====== Data to use ======
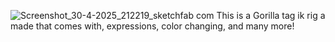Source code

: ![Screenshot_30-4-2025_212219_sketchfab com](https://github.com/user-attachments/assets/04a603f3-ccca-4fd9-8e76-cd1c6db212ff) This is a Gorilla tag ik rig a made that comes with, expressions, color changing, and many more!
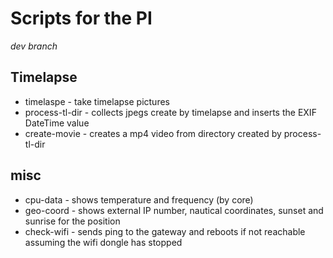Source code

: # Scripts for the PI
_dev branch_

## Timelapse
* timelaspe - take timelapse pictures
* process-tl-dir - collects jpegs create by timelapse and inserts the EXIF DateTime value
* create-movie - creates a mp4 video from directory created by process-tl-dir

## misc
* cpu-data - shows temperature and frequency (by core)
* geo-coord - shows external IP number, nautical coordinates, sunset and sunrise for the position
* check-wifi - sends ping to the gateway and reboots if not reachable assuming the wifi dongle has stopped
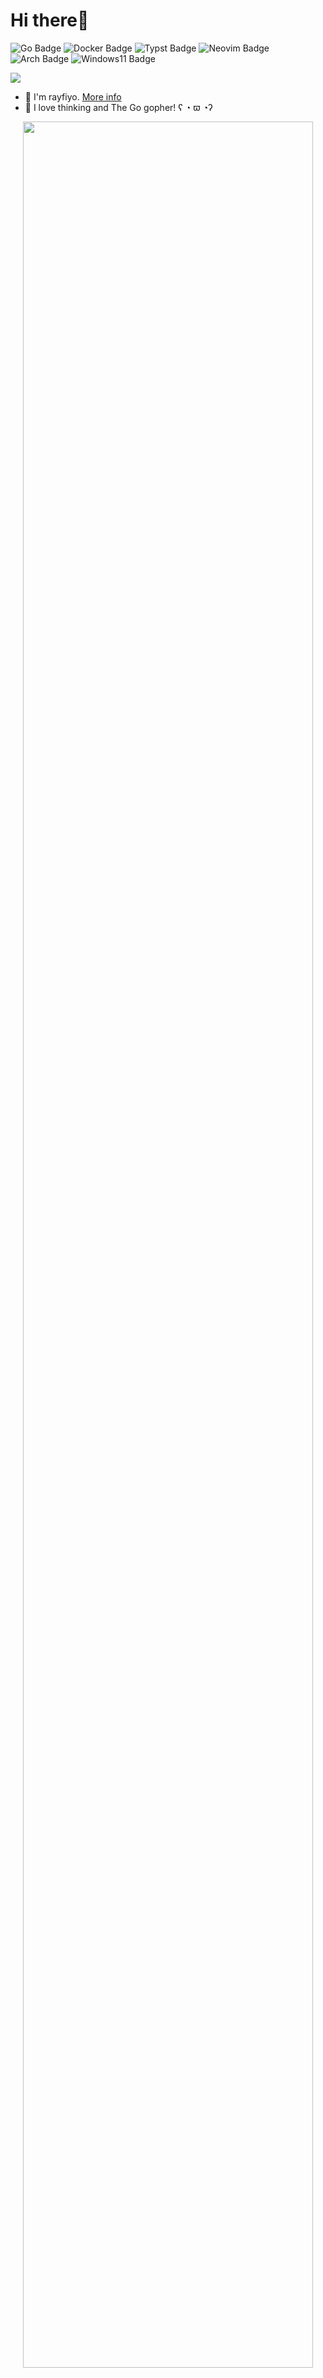 # Hi there👋

<!-- Shields.io
    https://github.com/badges/shields
    https://simpleicons.org -->

![Go Badge](https://img.shields.io/badge/-Go-00ADD8.svg?logo=go&style=flat&logoColor=white)
![Docker Badge](https://img.shields.io/badge/-Docker-2496ED.svg?logo=docker&style=flat&logoColor=white)
![Typst Badge](https://img.shields.io/badge/-Typst-239DAD.svg?logo=typst&style=flat&logoColor=white)
![Neovim Badge](https://img.shields.io/badge/-Neovim-57A143.svg?logo=neovim&style=flat&logoColor=white)
![Arch Badge](https://img.shields.io/badge/-Arch%20Linux-1793D1.svg?logo=archlinux&style=flat&logoColor=white)
![Windows11 Badge](https://img.shields.io/badge/-Windows11-0078D4.svg?logo=windows11&style=flat&logoColor=white)

<!-- GitHub Profile Views Counter
    https://github.com/antonkomarev/github-profile-views-counter -->

![](https://komarev.com/ghpvc/?username=rayfiyo&color=00ADD8&style=flat&base=1200)

<!-- Text -->

- 🦕 I'm rayfiyo. [More info](https://rayfiyo.github.io)
- 🥰 I love thinking and The Go gopher! ʕ ◔ ϖ ◔ʔ

<!-- GitHub Profile Trophy
    https://github.com/ryo-ma/github-profile-trophy -->

<p align="center">
    <img width="96%" src="https://github-profile-trophy.vercel.app/?username=rayfiyo&row=1&column=8&theme=monokai&no-bg=true&no-frame=true" />
</p>

<!-- GitHub Readme Stats
    https://github.com/anuraghazra/github-readme-stats -->

<p align="center">
    <img width="55%" src="https://github-readme-stats.vercel.app/api?username=rayfiyo&count_private=true&show_icons=true&theme=ambient_gradient" />
    <img width="42%" src="https://github-readme-stats.vercel.app/api/top-langs/?username=rayfiyo&layout=compact&theme=ambient_gradient" />
</p>
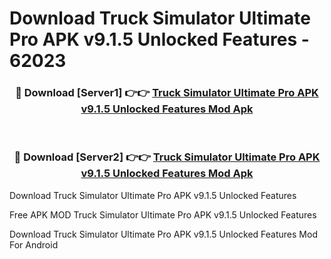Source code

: # Download Truck Simulator Ultimate Pro APK v9.1.5 Unlocked Features - 62023



<div align="center">
<h3>🔴 Download [Server1] 👉👉 <a href="https://momento.my/?title=Truck_Simulator_Ultimate_Pro_APK_v9.1.5_Unlocked_Features">Truck Simulator Ultimate Pro APK v9.1.5 Unlocked Features Mod Apk</a></h3><br>

<h3>🔴 Download [Server2] 👉👉 <a href="https://momento.my/?title=Truck_Simulator_Ultimate_Pro_APK_v9.1.5_Unlocked_Features">Truck Simulator Ultimate Pro APK v9.1.5 Unlocked Features Mod Apk</a></h3>
</div>



Download Truck Simulator Ultimate Pro APK v9.1.5 Unlocked Features 

Free APK MOD Truck Simulator Ultimate Pro APK v9.1.5 Unlocked Features 

Download Truck Simulator Ultimate Pro APK v9.1.5 Unlocked Features Mod For Android
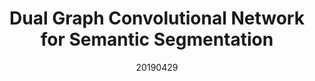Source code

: ---
title: "Dual Graph Convolutional Network for Semantic Segmentation"
date: 20190429
category: "vision"
author_list: "Li Zhang, Xiangtai Li, Anurag Arnab, Kuiyuan Yang, Yunhai Tong, Philip H.S. Torr"
pub_in: "BMVC 2019"
pdf_url: "https://arxiv.org/abs/1909.06121"
code_url: "https://github.com/lxtGH/GALD-Net"
img_path: "DGC.jpg"
---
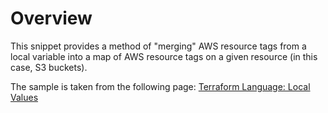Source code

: # Overview

This snippet provides a method of "merging" AWS resource tags from a local variable into a map of AWS resource tags on a given resource (in this case, S3 buckets).

The sample is taken from the following page: [Terraform Language: Local Values](https://www.terraform.io/docs/configuration-0-11/locals.html)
======
What the task asks – For this exercise, transcribe the data exactly but without its pictures.

The completed task –
Source code

: ![Screenshot_30-4-2025_212219_sketchfab com](https://github.com/user-attachments/assets/04a603f3-ccca-4fd9-8e76-cd1c6db212ff) This is a Gorilla tag ik rig a made that comes with, expressions, color changing, and many more!
Source code

: # Scripts for the PI
_dev branch_

## Timelapse
* timelaspe - take timelapse pictures
* process-tl-dir - collects jpegs create by timelapse and inserts the EXIF DateTime value
* create-movie - creates a mp4 video from directory created by process-tl-dir

## misc
* cpu-data - shows temperature and frequency (by core)
* geo-coord - shows external IP number, nautical coordinates, sunset and sunrise for the position
* check-wifi - sends ping to the gateway and reboots if not reachable assuming the wifi dongle has stopped
 # Hi there👋

<!-- Shields.io
    https://github.com/badges/shields
    https://simpleicons.org -->

![Go Badge](https://img.shields.io/badge/-Go-00ADD8.svg?logo=go&style=flat&logoColor=white)
![Docker Badge](https://img.shields.io/badge/-Docker-2496ED.svg?logo=docker&style=flat&logoColor=white)
![Typst Badge](https://img.shields.io/badge/-Typst-239DAD.svg?logo=typst&style=flat&logoColor=white)
![Neovim Badge](https://img.shields.io/badge/-Neovim-57A143.svg?logo=neovim&style=flat&logoColor=white)
![Arch Badge](https://img.shields.io/badge/-Arch%20Linux-1793D1.svg?logo=archlinux&style=flat&logoColor=white)
![Windows11 Badge](https://img.shields.io/badge/-Windows11-0078D4.svg?logo=windows11&style=flat&logoColor=white)

<!-- GitHub Profile Views Counter
    https://github.com/antonkomarev/github-profile-views-counter -->

![](https://komarev.com/ghpvc/?username=rayfiyo&color=00ADD8&style=flat&base=1200)

<!-- Text -->

- 🦕 I'm rayfiyo. [More info](https://rayfiyo.github.io)
- 🥰 I love thinking and The Go gopher! ʕ ◔ ϖ ◔ʔ

<!-- GitHub Profile Trophy
    https://github.com/ryo-ma/github-profile-trophy -->

<p align="center">
    <img width="96%" src="https://github-profile-trophy.vercel.app/?username=rayfiyo&row=1&column=8&theme=monokai&no-bg=true&no-frame=true" />
</p>

<!-- GitHub Readme Stats
    https://github.com/anuraghazra/github-readme-stats -->

<p align="center">
    <img width="55%" src="https://github-readme-stats.vercel.app/api?username=rayfiyo&count_private=true&show_icons=true&theme=ambient_gradient" />
    <img width="42%" src="https://github-readme-stats.vercel.app/api/top-langs/?username=rayfiyo&layout=compact&theme=ambient_gradient" />
</p>
Source code

: # Download Truck Simulator Ultimate Pro APK v9.1.5 Unlocked Features - 62023



<div align="center">
<h3>🔴 Download [Server1] 👉👉 <a href="https://momento.my/?title=Truck_Simulator_Ultimate_Pro_APK_v9.1.5_Unlocked_Features">Truck Simulator Ultimate Pro APK v9.1.5 Unlocked Features Mod Apk</a></h3><br>

<h3>🔴 Download [Server2] 👉👉 <a href="https://momento.my/?title=Truck_Simulator_Ultimate_Pro_APK_v9.1.5_Unlocked_Features">Truck Simulator Ultimate Pro APK v9.1.5 Unlocked Features Mod Apk</a></h3>
</div>



Download Truck Simulator Ultimate Pro APK v9.1.5 Unlocked Features 

Free APK MOD Truck Simulator Ultimate Pro APK v9.1.5 Unlocked Features 

Download Truck Simulator Ultimate Pro APK v9.1.5 Unlocked Features Mod For Android
Source code

: ---
title: "Dual Graph Convolutional Network for Semantic Segmentation"
date: 20190429
category: "vision"
author_list: "Li Zhang, Xiangtai Li, Anurag Arnab, Kuiyuan Yang, Yunhai Tong, Philip H.S. Torr"
pub_in: "BMVC 2019"
pdf_url: "https://arxiv.org/abs/1909.06121"
code_url: "https://github.com/lxtGH/GALD-Net"
img_path: "DGC.jpg"
---
Source code

: # Overview

This snippet provides a method of "merging" AWS resource tags from a local variable into a map of AWS resource tags on a given resource (in this case, S3 buckets).

The sample is taken from the following page: [Terraform Language: Local Values](https://www.terraform.io/docs/configuration-0-11/locals.html)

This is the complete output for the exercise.